Healing means to me that I am in congruence with myself and my world, that I am able to maintain relationships in love and devotion, and that I am continually aware of and attempting to return to a state of holistic harmony. Healing, or true recovery, is not necessarily the absence of symptoms but rather an awareness of symptoms and a humble responsiveness to such maladaptive responses to pain, knowing that I want to be healthy for myself and the people I love. Healing requires some connection to a deep meaning and purpose, which I hold as a spiritual vision of love beyond my own small life and circumstances. By healing, I am moving toward the ability to love myself and my world with a growing expansiveness. Healing is a surrender to the dynamics of life and the intimate understanding of continued trials and tribulations on the infinite and mysterious unfold of my own humanity and that of those graciously placed in my life.
I have a strong desire to contribute positively to the world, to love all people, and that has to be an overflow of the love I have for myself. I hold my healing in the highest regard, because I am unable to give without being resourced enough to give. It is like the modern metaphor of oxygen masks on an airplane: I have to put my oxygen mask on before helping another with their oxygen mask, or else I run the risk of being incapacitated and incapable of living in alignment with my values. Such an inability to show love to myself is a sort of spiritual death in itself.

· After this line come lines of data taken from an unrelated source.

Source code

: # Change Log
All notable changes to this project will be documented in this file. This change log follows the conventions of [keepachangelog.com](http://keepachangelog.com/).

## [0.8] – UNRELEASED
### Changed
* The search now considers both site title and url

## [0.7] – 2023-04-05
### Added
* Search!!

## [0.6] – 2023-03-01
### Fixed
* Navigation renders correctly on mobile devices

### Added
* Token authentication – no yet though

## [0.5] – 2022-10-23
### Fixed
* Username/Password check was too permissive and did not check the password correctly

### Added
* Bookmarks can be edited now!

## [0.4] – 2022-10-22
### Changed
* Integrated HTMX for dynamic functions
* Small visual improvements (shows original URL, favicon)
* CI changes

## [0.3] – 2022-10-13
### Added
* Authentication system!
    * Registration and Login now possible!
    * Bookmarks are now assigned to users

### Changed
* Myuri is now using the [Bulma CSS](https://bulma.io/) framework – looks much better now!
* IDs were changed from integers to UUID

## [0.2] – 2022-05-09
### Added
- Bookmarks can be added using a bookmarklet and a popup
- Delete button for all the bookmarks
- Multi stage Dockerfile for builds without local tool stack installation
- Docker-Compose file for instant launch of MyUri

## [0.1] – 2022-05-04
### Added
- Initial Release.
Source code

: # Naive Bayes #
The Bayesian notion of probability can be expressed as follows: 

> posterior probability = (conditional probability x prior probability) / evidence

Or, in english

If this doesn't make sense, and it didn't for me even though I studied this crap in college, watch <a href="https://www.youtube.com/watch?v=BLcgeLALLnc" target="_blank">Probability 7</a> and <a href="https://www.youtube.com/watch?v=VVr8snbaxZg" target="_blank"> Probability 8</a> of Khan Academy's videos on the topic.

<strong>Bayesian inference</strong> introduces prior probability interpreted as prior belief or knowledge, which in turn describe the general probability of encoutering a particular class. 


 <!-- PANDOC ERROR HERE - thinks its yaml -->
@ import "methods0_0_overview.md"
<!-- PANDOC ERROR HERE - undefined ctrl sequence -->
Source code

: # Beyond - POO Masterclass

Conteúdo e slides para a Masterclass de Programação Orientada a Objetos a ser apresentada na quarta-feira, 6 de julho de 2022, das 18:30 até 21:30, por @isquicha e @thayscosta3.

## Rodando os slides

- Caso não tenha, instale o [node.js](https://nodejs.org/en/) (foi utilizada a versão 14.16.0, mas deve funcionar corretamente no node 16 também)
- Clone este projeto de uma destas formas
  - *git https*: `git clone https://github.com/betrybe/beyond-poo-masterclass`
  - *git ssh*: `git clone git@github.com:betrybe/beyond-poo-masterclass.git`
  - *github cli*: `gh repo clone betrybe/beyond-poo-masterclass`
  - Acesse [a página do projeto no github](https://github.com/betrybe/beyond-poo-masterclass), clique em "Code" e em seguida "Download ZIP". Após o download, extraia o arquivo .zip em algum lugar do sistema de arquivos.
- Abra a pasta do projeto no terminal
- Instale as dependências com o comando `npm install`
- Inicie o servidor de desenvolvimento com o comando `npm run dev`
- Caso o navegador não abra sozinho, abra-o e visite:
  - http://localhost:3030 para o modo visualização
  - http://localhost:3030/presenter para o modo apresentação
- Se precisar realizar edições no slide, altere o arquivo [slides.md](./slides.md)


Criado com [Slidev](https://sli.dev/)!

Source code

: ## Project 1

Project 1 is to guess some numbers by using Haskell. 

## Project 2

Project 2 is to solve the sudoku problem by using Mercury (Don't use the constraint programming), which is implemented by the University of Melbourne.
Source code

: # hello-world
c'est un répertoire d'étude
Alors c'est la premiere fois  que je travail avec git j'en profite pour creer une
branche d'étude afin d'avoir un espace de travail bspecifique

Perhaps most pertinent to the intersection of social justice, neurodiversity, and mental health is the healing required to hold the goodness of humanity in all people located in societal systems of stigmatization, prejudice, and oppression. I believe that people are doing the best they can with the tools they have. Any inability to see their goodness is a reflection of my refusal to see my own shortcomings and capacity to heal. People are fundamentally good, sane, and whole. I believe that wholeheartedly and have come to know this truth intimately within myself. Providing tools—whether in language, models of thinking, or more skillful treatment reform—must be an expression of the ways in which we all long to love and also need better vehicles to more fully express and articulate that love for us all.